Chapter Three
Natalie
As soon as I got to the hotel, I jumped into a shower and started scolding myself as harshly as I could manage. How stupid did I have to be to hook up with the guy that I was meant to be writing a story about?
I had assumed that our burgeoning sexual tension was what I would use to keep him interested and coming back for more, not a card I would play within minutes of being alone with him. I couldn’t believe how dumb I’d been, but yet here we were; my pussy was sore from him inside me, and my body was already craving him again. I’d had to fight the urge to throw myself at him before we left the plane, and it had taken everything I had in me to back off and put some space between us. I had to keep focused on the story. I had to.
I unpacked my stuff, and looked around the hotel room. I would barely be here long enough to justify arranging my toiletries on the counter in the bathroom. I had never travelled as much as I was going to in the next month, and it was a lot to get my head around. Not having a place to call my own felt distinctly weird.

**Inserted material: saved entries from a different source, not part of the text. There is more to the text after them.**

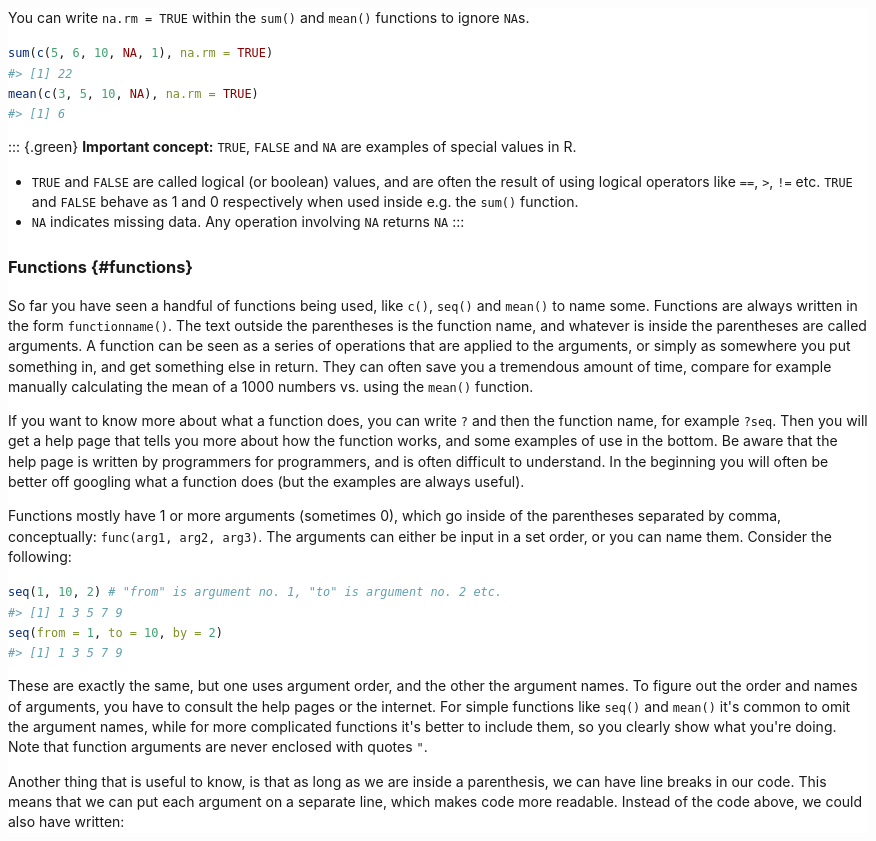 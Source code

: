 You can write `na.rm = TRUE` within the `sum()` and `mean()` functions to ignore `NA`s.


```r
sum(c(5, 6, 10, NA, 1), na.rm = TRUE)
#> [1] 22
mean(c(3, 5, 10, NA), na.rm = TRUE)
#> [1] 6
```

::: {.green}
**Important concept:** `TRUE`, `FALSE` and `NA` are examples of special values in R.

-   `TRUE` and `FALSE` are called logical (or boolean) values, and are often the result of using logical operators like `==`, `>`, `!=` etc. `TRUE` and `FALSE` behave as 1 and 0 respectively when used inside e.g. the `sum()` function.
-   `NA` indicates missing data. Any operation involving `NA` returns `NA`
:::

### Functions {#functions}

So far you have seen a handful of functions being used, like `c()`, `seq()` and `mean()` to name some. Functions are always written in the form `functionname()`. The text outside the parentheses is the function name, and whatever is inside the parentheses are called arguments. A function can be seen as a series of operations that are applied to the arguments, or simply as somewhere you put something in, and get something else in return. They can often save you a tremendous amount of time, compare for example manually calculating the mean of a 1000 numbers vs. using the `mean()` function.

If you want to know more about what a function does, you can write `?` and then the function name, for example `?seq`. Then you will get a help page that tells you more about how the function works, and some examples of use in the bottom. Be aware that the help page is written by programmers for programmers, and is often difficult to understand. In the beginning you will often be better off googling what a function does (but the examples are always useful).

Functions mostly have 1 or more arguments (sometimes 0), which go inside of the parentheses separated by comma, conceptually: `func(arg1, arg2, arg3)`. The arguments can either be input in a set order, or you can name them. Consider the following:


```r
seq(1, 10, 2) # "from" is argument no. 1, "to" is argument no. 2 etc.
#> [1] 1 3 5 7 9
seq(from = 1, to = 10, by = 2)
#> [1] 1 3 5 7 9
```

These are exactly the same, but one uses argument order, and the other the argument names. To figure out the order and names of arguments, you have to consult the help pages or the internet. For simple functions like `seq()` and `mean()` it's common to omit the argument names, while for more complicated functions it's better to include them, so you clearly show what you're doing. Note that function arguments are never enclosed with quotes `"`.

Another thing that is useful to know, is that as long as we are inside a parenthesis, we can have line breaks in our code. This means that we can put each argument on a separate line, which makes code more readable. Instead of the code above, we could also have written:



[^exercise1-1]: with the comments, I hope!
[^exercise1-2]: You can also use `=` instead of `<-` . If you know another programming language already, like Python, this may feel more natural. I like to use the arrow to remind my muscle memory that I'm working in R, but it makes absolutely no difference which you use, so use whichever you like!
[^exercise1-3]: As a side note, whenever you wonder "what happens if I do ...", try it! The worst thing that can happen if you try something is that you get an error, the best thing is that you learn something useful.
[^exercise1-4]: You can see here that the names of `nordic` carries over when making the data frame. This results in the names of the countries stored in what seems to be a nameless column. These are the row names, and can be accessed with `row.names(nordic_df)`
[^exercise1-5]: see section \@ref(functions) if you forgot what an argument is
[^exercise1-6]: There are thousands of packages available for use in R, doing anything imaginable. See for example the package [`ggbernie`](https://github.com/R-CoderDotCom/ggbernie) which is dedicated to plotting US senator Bernie Sanders, and allows me to make plots like this:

Maybe that’s why I’d done it; maybe I was searching for something I knew would be a regular feature in my life while I was away, and he was the only thing I could rely on. I shook my head at myself in the mirror. Enough with the amateur psychology already. You fucked him because you wanted him and he wanted you. And now, you were staring at yourself in a hotel bathroom mirror trying to convince yourself that there was something more to it. There wasn’t, and all you had to do was get it out of your head and focus on acting like a fucking professional.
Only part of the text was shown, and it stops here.